(RECORDS TO USE Opens)

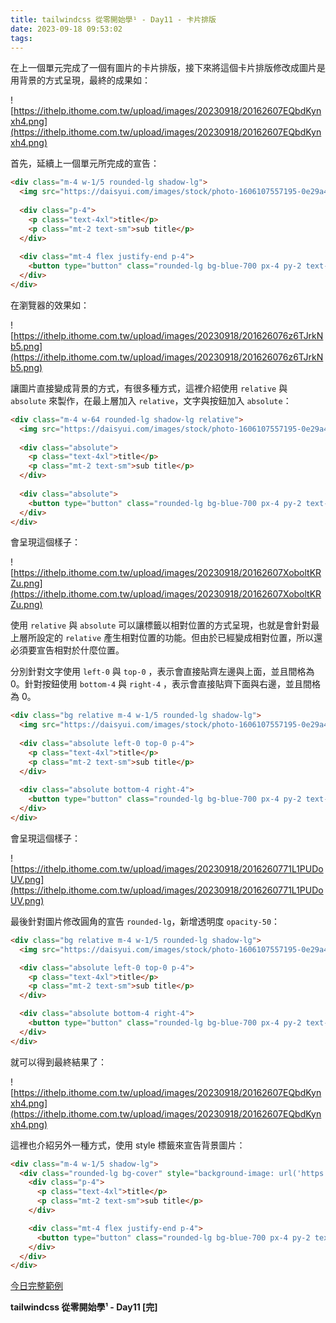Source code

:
 ```yaml
---
title: tailwindcss 從零開始學¹ - Day11 - 卡片排版
date: 2023-09-18 09:53:02
tags:
---
```

在上一個單元完成了一個有圖片的卡片排版，接下來將這個卡片排版修改成圖片是用背景的方式呈現，最終的成果如：

![https://ithelp.ithome.com.tw/upload/images/20230918/20162607EQbdKynxh4.png](https://ithelp.ithome.com.tw/upload/images/20230918/20162607EQbdKynxh4.png)

首先，延續上一個單元所完成的宣告：

```html
<div class="m-4 w-1/5 rounded-lg shadow-lg">
  <img src="https://daisyui.com/images/stock/photo-1606107557195-0e29a4b5b4aa.jpg" class="rounded-t-lg" />
  
  <div class="p-4">
    <p class="text-4xl">title</p>
    <p class="mt-2 text-sm">sub title</p>
  </div>
  
  <div class="mt-4 flex justify-end p-4">
    <button type="button" class="rounded-lg bg-blue-700 px-4 py-2 text-white hover:bg-blue-200 hover:text-blue-700">下一頁</button>
  </div>
</div>
```

在瀏覽器的效果如：

![https://ithelp.ithome.com.tw/upload/images/20230918/201626076z6TJrkNb5.png](https://ithelp.ithome.com.tw/upload/images/20230918/201626076z6TJrkNb5.png)

讓圖片直接變成背景的方式，有很多種方式，這裡介紹使用 `relative` 與 `absolute` 來製作，在最上層加入 `relative`，文字與按鈕加入 `absolute`：

```html
<div class="m-4 w-64 rounded-lg shadow-lg relative">
  <img src="https://daisyui.com/images/stock/photo-1606107557195-0e29a4b5b4aa.jpg" class="rounded-t-lg" />
  
  <div class="absolute">
    <p class="text-4xl">title</p>
    <p class="mt-2 text-sm">sub title</p>
  </div>
  
  <div class="absolute">
    <button type="button" class="rounded-lg bg-blue-700 px-4 py-2 text-white hover:bg-blue-200 hover:text-blue-700">下一頁</button>
  </div>
</div>
```

會呈現這個樣子：

![https://ithelp.ithome.com.tw/upload/images/20230918/20162607XoboltKRZu.png](https://ithelp.ithome.com.tw/upload/images/20230918/20162607XoboltKRZu.png)

使用 `relative` 與 `absolute` 可以讓標籤以相對位置的方式呈現，也就是會針對最上層所設定的 `relative` 產生相對位置的功能。但由於已經變成相對位置，所以還必須要宣告相對於什麼位置。

分別針對文字使用 `left-0` 與 `top-0` ，表示會直接貼齊左邊與上面，並且間格為 0。針對按鈕使用 `bottom-4` 與 `right-4` ，表示會直接貼齊下面與右邊，並且間格為 0。

```html
<div class="bg relative m-4 w-1/5 rounded-lg shadow-lg">
  <img src="https://daisyui.com/images/stock/photo-1606107557195-0e29a4b5b4aa.jpg" class="rounded-t-lg" />
  
  <div class="absolute left-0 top-0 p-4">
    <p class="text-4xl">title</p>
    <p class="mt-2 text-sm">sub title</p>
  </div>
  
  <div class="absolute bottom-4 right-4">
    <button type="button" class="rounded-lg bg-blue-700 px-4 py-2 text-white hover:bg-blue-200 hover:text-blue-700">下一頁</button>
  </div>
</div>
```

會呈現這個樣子：

![https://ithelp.ithome.com.tw/upload/images/20230918/2016260771L1PUDoUV.png](https://ithelp.ithome.com.tw/upload/images/20230918/2016260771L1PUDoUV.png)

最後針對圖片修改圓角的宣告 `rounded-lg`，新增透明度 `opacity-50`：

```html
<div class="bg relative m-4 w-1/5 rounded-lg shadow-lg">
  <img src="https://daisyui.com/images/stock/photo-1606107557195-0e29a4b5b4aa.jpg" class="rounded-lg opacity-50" />

  <div class="absolute left-0 top-0 p-4">
    <p class="text-4xl">title</p>
    <p class="mt-2 text-sm">sub title</p>
  </div>

  <div class="absolute bottom-4 right-4">
    <button type="button" class="rounded-lg bg-blue-700 px-4 py-2 text-white hover:bg-blue-200 hover:text-blue-700">下一頁</button>
  </div>
</div>
```

就可以得到最終結果了：

![https://ithelp.ithome.com.tw/upload/images/20230918/20162607EQbdKynxh4.png](https://ithelp.ithome.com.tw/upload/images/20230918/20162607EQbdKynxh4.png)

這裡也介紹另外一種方式，使用 style 標籤來宣告背景圖片：

```html
<div class="m-4 w-1/5 shadow-lg">
  <div class="rounded-lg bg-cover" style="background-image: url('https://daisyui.com/images/stock/photo-1606107557195-0e29a4b5b4aa.jpg');">
    <div class="p-4">
      <p class="text-4xl">title</p>
      <p class="mt-2 text-sm">sub title</p>
    </div>

    <div class="mt-4 flex justify-end p-4">
      <button type="button" class="rounded-lg bg-blue-700 px-4 py-2 text-white hover:bg-blue-200 hover:text-blue-700">下一頁</button>
    </div>
  </div>
</div>
```

[今日完整範例](https://play.tailwindcss.com/UQQjBtdYaJ?layout=horizontal&size=1642x720)

**tailwindcss 從零開始學¹ - Day11 [完]**
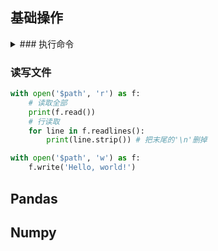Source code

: ## 基础操作

<details>
  <summary>### 执行命令</summary>
```python
# 简单的方式，还有其他方式，网上查询。
os.system('cd .. && hexo clean && hexo g && hexo d')
```
</details>

### 读写文件

```python
with open('$path', 'r') as f:
    # 读取全部
    print(f.read())
    # 行读取 
    for line in f.readlines():
        print(line.strip()) # 把末尾的'\n'删掉
```

```python
with open('$path', 'w') as f:
    f.write('Hello, world!')
```

## Pandas

## Numpy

(RECORDS TO USE Closes)

→ EXERCISE DETAILS:
All lines above that include the word "relative" must be copied into the answer.

→ REPLY TO THE EXERCISE:
讓圖片直接變成背景的方式，有很多種方式，這裡介紹使用 `relative` 與 `absolute` 來製作，在最上層加入 `relative`，文字與按鈕加入 `absolute`：
<div class="m-4 w-64 rounded-lg shadow-lg relative">
使用 `relative` 與 `absolute` 可以讓標籤以相對位置的方式呈現，也就是會針對最上層所設定的 `relative` 產生相對位置的功能。但由於已經變成相對位置，所以還必須要宣告相對於什麼位置。
<div class="bg relative m-4 w-1/5 rounded-lg shadow-lg">
<div class="bg relative m-4 w-1/5 rounded-lg shadow-lg">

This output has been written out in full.